Let U = {x 1, …, x n }, n ≥ 1 be a set of random variables. A Bayesian network B over U is a network structure B s in the form of a directed acyclic graph (DAG) over U and a set of probability assertions B p  = {Pr(u|Pa(u)), u ∈ U} where Pa(u) is a set of parents of u in B s .

In this work, discrete-valued Bayesian networks are used. Therefore, probability models are represented with discrete conditional probability tables. There are two steps to constructing a Bayesian network: structure learning and parameter estimation. Structure learning extracts a Bayesian network B s from observed data. Parameter estimation constructs the conditional probability distribution set U for each node in the network once the structure has been learned.

Structure learning

Score-based structure learning is a commonly used method to identify a network structure.
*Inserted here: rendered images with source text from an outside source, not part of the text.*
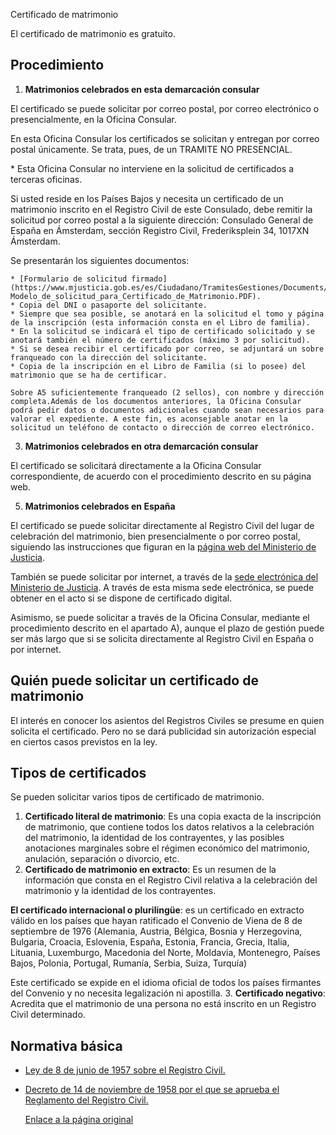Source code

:  Certificado de matrimonio

  El certificado de matrimonio es gratuito.

 Procedimiento
-------------

 1. **Matrimonios celebrados en esta demarcación consular**  

 El certificado se puede solicitar por correo postal, por correo electrónico o presencialmente, en la Oficina Consular.

 En esta Oficina Consular los certificados se solicitan y entregan por correo postal únicamente. Se trata, pues, de un TRAMITE NO PRESENCIAL.

\* Esta Oficina Consular no interviene en la solicitud de certificados a terceras oficinas.

Si usted reside en los Países Bajos y necesita un certificado de un matrimonio inscrito en el Registro Civil de este Consulado, debe remitir la solicitud por correo postal a la siguiente dirección: Consulado General de España en Ámsterdam, sección Registro Civil, Frederiksplein 34, 1017XN Ámsterdam.

 Se presentarán los siguientes documentos:


	* [Formulario de solicitud firmado](https://www.mjusticia.gob.es/es/Ciudadano/TramitesGestiones/Documents/1292428235560-Modelo_de_solicitud_para_Certificado_de_Matrimonio.PDF).
	* Copia del DNI o pasaporte del solicitante.
	* Siempre que sea posible, se anotará en la solicitud el tomo y página de la inscripción (esta información consta en el Libro de familia).
	* En la solicitud se indicará el tipo de certificado solicitado y se anotará también el número de certificados (máximo 3 por solicitud).
	* Si se desea recibir el certificado por correo, se adjuntará un sobre franqueado con la dirección del solicitante.
	* Copia de la inscripción en el Libro de Familia (si lo posee) del matrimonio que se ha de certificar.
	
	Sobre A5 suficientemente franqueado (2 sellos), con nombre y dirección completa.Además de los documentos anteriores, la Oficina Consular podrá pedir datos o documentos adicionales cuando sean necesarios para valorar el expediente. A este fin, es aconsejable anotar en la solicitud un teléfono de contacto o dirección de correo electrónico.
  
3. **Matrimonios celebrados en otra demarcación consular** 

 El certificado se solicitará directamente a la Oficina Consular correspondiente, de acuerdo con el procedimiento descrito en su página web.
  
5. **Matrimonios celebrados en España** 

  El certificado se puede solicitar directamente al Registro Civil del lugar de celebración del matrimonio, bien presencialmente o por correo postal, siguiendo las instrucciones que figuran en la [página web del Ministerio de Justicia](https://www.mjusticia.gob.es/es/ciudadania/tramites/certificadocertificacion1). 

  También se puede solicitar por internet, a través de la [sede electrónica del Ministerio de Justicia](https://sede.mjusticia.gob.es/es/tramites/certificado-matrimonio). A través de esta misma sede electrónica, se puede obtener en el acto si se dispone de certificado digital. 

 Asimismo, se puede solicitar a través de la Oficina Consular, mediante el procedimiento descrito en el apartado A), aunque el plazo de gestión puede ser más largo que si se solicita directamente al Registro Civil en España o por internet.

 Quién puede solicitar un certificado de matrimonio
--------------------------------------------------

 El interés en conocer los asientos del Registros Civiles se presume en quien solicita el certificado. Pero no se dará publicidad sin autorización especial en ciertos casos previstos en la ley.

 Tipos de certificados
---------------------

 Se pueden solicitar varios tipos de certificado de matrimonio.

 1. **Certificado literal de matrimonio**: Es una copia exacta de la inscripción de matrimonio, que contiene todos los datos relativos a la celebración del matrimonio, la identidad de los contrayentes, y las posibles anotaciones marginales sobre el régimen económico del matrimonio, anulación, separación o divorcio, etc.
2. **Certificado de matrimonio en extracto**: Es un resumen de la información que consta en el Registro Civil relativa a la celebración del matrimonio y la identidad de los contrayentes. 

  **El certificado internacional o plurilingüe**: es un certificado en extracto válido en los países que hayan ratificado el Convenio de Viena de 8 de septiembre de 1976 (Alemania, Austria, Bélgica, Bosnia y Herzegovina, Bulgaria, Croacia, Eslovenia, España, Estonia, Francia, Grecia, Italia, Lituania, Luxemburgo, Macedonia del Norte, Moldavia, Montenegro, Países Bajos, Polonia, Portugal, Rumanía, Serbia, Suiza, Turquía) 

 Este certificado se expide en el idioma oficial de todos los países firmantes del Convenio y no necesita legalización ni apostilla.
3. **Certificado negativo**: Acredita que el matrimonio de una persona no está inscrito en un Registro Civil determinado.

 Normativa básica
----------------

 * [Ley de 8 de junio de 1957 sobre el Registro Civil.](https://www.boe.es/buscar/act.php?id=BOE-A-1957-7537)
* [Decreto de 14 de noviembre de 1958 por el que se aprueba el Reglamento del Registro Civil.](https://www.boe.es/buscar/act.php?id=BOE-A-1958-18486)

  [Enlace a la página original](https://www.exteriores.gob.es/Consulados/amsterdam/es/ServiciosConsulares/Paginas/index.aspx?scco=Pa%C3%ADses+Bajos&scd=9&scca=Certificados&scs=Certificado%20de%20matrimonio)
This approach uses a scoring function that measures how well the model fits the observed data. The score-based structure learning assigns a score to each candidate network and tries to find the network maximizing the score. An optimal solution is intractable since this problem has been shown to be NP-Hard; therefore, many approximate methods have been proposed. Greedy hill climbing is one of the simplest and most commonly used search algorithms. It has been observed to achieve similar results as an optimal algorithm (run on small networks of not more than 20 nodes) [29]. Greedy hill climbing iteratively takes the step that leads to the largest improvement in the score until no modification improves the score. It therefore can terminate in a local optimum. Repeated hill climbing can be used to avoid being caught in local optima. It repeatedly uses greedy hill climbing algorithm and returns the best structure of the multiple runs. Tabu search and simulated annealing are two approaches that are commonly used to explore the region around, and therefore escape, local optima. Tabu search [30] is a variation of greedy hill climbing which keeps a list of length L of recently used operations such as edge addition, deletion, and reverse. For each step, it does not consider operations in the list, forcing it to explore new directions in the search space. Simulated annealing is a different hill climbing variation which starts with an initially large “temperature” parameter. When the temperature is large, the algorithm may take steps which decrease the score. As the algorithm proceeds the temperature is gradually reduced, and the search increasingly focuses only on moves that improve the score.

Scoring functions

A scoring function is used with a search algorithm to approximate the probability of each candidate structure given the data D. The goal is to find a highest scoring structure B * s , that is:

$$ {B}_s^{*}=\underset{B_s}{ \arg\ \max } Score\left({B}_s\Big| D\right) $$

Bayesian scoring function

The premise of the Bayesian scoring function is to compute the posterior distribution of a network from given data. The best network is the one that maximizes the posterior probability. A widely used Bayesian scoring function is the Bayesian Dirichlet with score equivalence and uniform priors (BDeu) proposed by Buntine [31]. BDeu assigns the same score to equivalent network structures and has a uniform prior distribution assumption. Therefore, BDeu has only one necessary hyper-parameter called equivalent sample size. The BDeu scoring function is defined as follows:

$$ BDeu\left({B}_s\Big| D\right)= \log \left( Pr\left({B}_s\right)\right)+{\displaystyle \sum_i^n}{\displaystyle \sum_j^{q_i}}\left( \log \left(\frac{\Gamma \left(\frac{N^{\hbox{'}}}{q_i}\right)}{\Gamma \left({N}_{i j}+\frac{N^{\hbox{'}}}{q_i}\right)}\right)+{\displaystyle \sum_k^{r_i}}\left( \log \left(\frac{\Gamma \left({N}_{i j k}+\frac{N^{\hbox{'}}}{r_i{q}_i}\right)}{\Gamma \left(\frac{N^{\hbox{'}}}{r_i{q}_i}\right)}\right)\right)\right) $$

where Γ(.) is the gamma function, n is the total number of variables, r i is the number of possible values of variable x i (e.g., 2 for a binary variable), and q i is the number of possible values of Pa(x i ). N ijk is the number of records in the data set D having variable x i in state k for which Pa(x i ) has its j -th value. N ij is calculated by summing over all states of a variable x i : \( {N}_{i j}={\displaystyle \sum_{k=1}^{r_i}}{N}_{i j k} \). N  ' is the user-specified equivalent sample size, which expresses how much prior knowledge should be taken into account in the network structure.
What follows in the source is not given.